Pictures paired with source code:
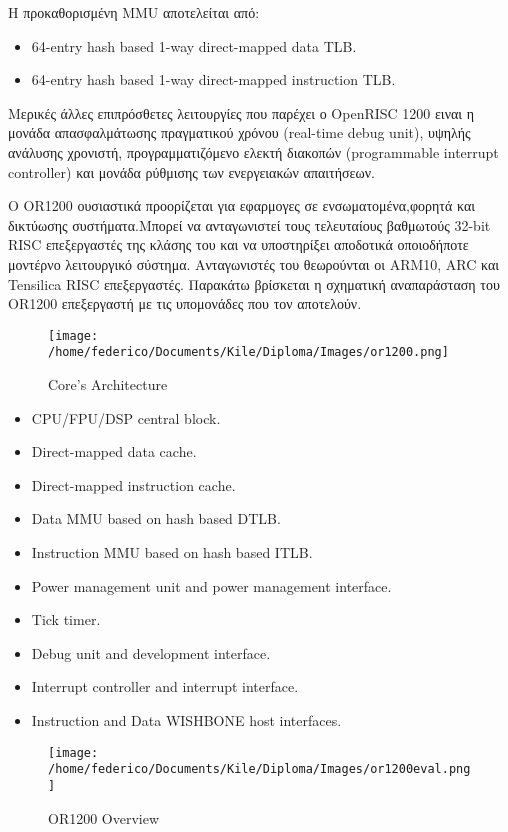 \documentclass[a4paper,10pt]{article}
\begin{document}
{{Η προκαθορισμένη MMU αποτελείται από:
\begin{itemize}
 \item 64-entry hash based 1-way direct-mapped data TLB.
 \item 64-entry hash based 1-way direct-mapped instruction TLB.
\end{itemize}

Μερικές άλλες επιπρόσθετες λειτουργίες που παρέχει ο OpenRISC 1200 ειναι η μονάδα
απασφαλμάτωσης πραγματικού χρόνου (real-time debug unit), υψηλής ανάλυσης χρονιστή,
προγραμματιζόμενο ελεκτή διακοπών (programmable interrupt controller) και μονάδα
ρύθμισης των ενεργειακών απαιτήσεων.


Ο OR1200 ουσιαστικά προορίζεται για εφαρμογες σε ενσωματομένα,φορητά και δικτύωσης
συστήματα.Μπορεί να ανταγωνιστεί τους τελευταίους βαθμωτούς 32-bit RISC επεξεργαστές
της κλάσης του και να υποστηρίξει αποδοτικά οποιοδήποτε μοντέρνο λειτουργικό σύστημα.
Ανταγωνιστές του θεωρούνται οι ARM10, ARC και Tensilica RISC επεξεργαστές.
\newline \newline
Παρακάτω βρίσκεται η σχηματική αναπαράσταση του OR1200 επεξεργαστή με τις υπομονάδες
που τον αποτελούν.

\begin{figure}[h!]
 \centering
 \texttt{[image: /home/federico/Documents/Kile/Diploma/Images/or1200.png]}
 \caption{Core's Architecture}
\end{figure}

\begin{itemize}
 \item CPU/FPU/DSP central block.
 \item Direct-mapped data cache.
 \item Direct-mapped instruction cache.
 \item Data MMU based on hash based DTLB.
 \item Instruction MMU based on hash based ITLB.
 \item Power management unit and power management interface.
 \item Tick timer.
 \item Debug unit and development interface.
 \item Interrupt controller and interrupt interface.
 \item Instruction and Data WISHBONE host interfaces.
\end{itemize}
\begin{figure}[h!]
 \centering
 \texttt{[image: /home/federico/Documents/Kile/Diploma/Images/or1200eval.png]}
 \caption{OR1200 Overview}
\end{figure}

}}
\end{document}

# EXERCISE DIRECTIONS:
Set the records down again precisely, skipping every image.

# ANSWER SPACE:
 \documentclass[a4paper,10pt]{article}
\begin{document}
{{Η προκαθορισμένη MMU αποτελείται από:
\begin{itemize}
 \item 64-entry hash based 1-way direct-mapped data TLB.
 \item 64-entry hash based 1-way direct-mapped instruction TLB.
\end{itemize}

Μερικές άλλες επιπρόσθετες λειτουργίες που παρέχει ο OpenRISC 1200 ειναι η μονάδα
απασφαλμάτωσης πραγματικού χρόνου (real-time debug unit), υψηλής ανάλυσης χρονιστή,
προγραμματιζόμενο ελεκτή διακοπών (programmable interrupt controller) και μονάδα
ρύθμισης των ενεργειακών απαιτήσεων.


Ο OR1200 ουσιαστικά προορίζεται για εφαρμογες σε ενσωματομένα,φορητά και δικτύωσης
συστήματα.Μπορεί να ανταγωνιστεί τους τελευταίους βαθμωτούς 32-bit RISC επεξεργαστές
της κλάσης του και να υποστηρίξει αποδοτικά οποιοδήποτε μοντέρνο λειτουργικό σύστημα.
Ανταγωνιστές του θεωρούνται οι ARM10, ARC και Tensilica RISC επεξεργαστές.
\newline \newline
Παρακάτω βρίσκεται η σχηματική αναπαράσταση του OR1200 επεξεργαστή με τις υπομονάδες
που τον αποτελούν.

\begin{figure}[h!]
 \centering
 \texttt{[image: /home/federico/Documents/Kile/Diploma/Images/or1200.png]}
 \caption{Core's Architecture}
\end{figure}

\begin{itemize}
 \item CPU/FPU/DSP central block.
 \item Direct-mapped data cache.
 \item Direct-mapped instruction cache.
 \item Data MMU based on hash based DTLB.
 \item Instruction MMU based on hash based ITLB.
 \item Power management unit and power management interface.
 \item Tick timer.
 \item Debug unit and development interface.
 \item Interrupt controller and interrupt interface.
 \item Instruction and Data WISHBONE host interfaces.
\end{itemize}
\begin{figure}[h!]
 \centering
 \texttt{[image: /home/federico/Documents/Kile/Diploma/Images/or1200eval.png]}
 \caption{OR1200 Overview}
\end{figure}

}}
\end{document}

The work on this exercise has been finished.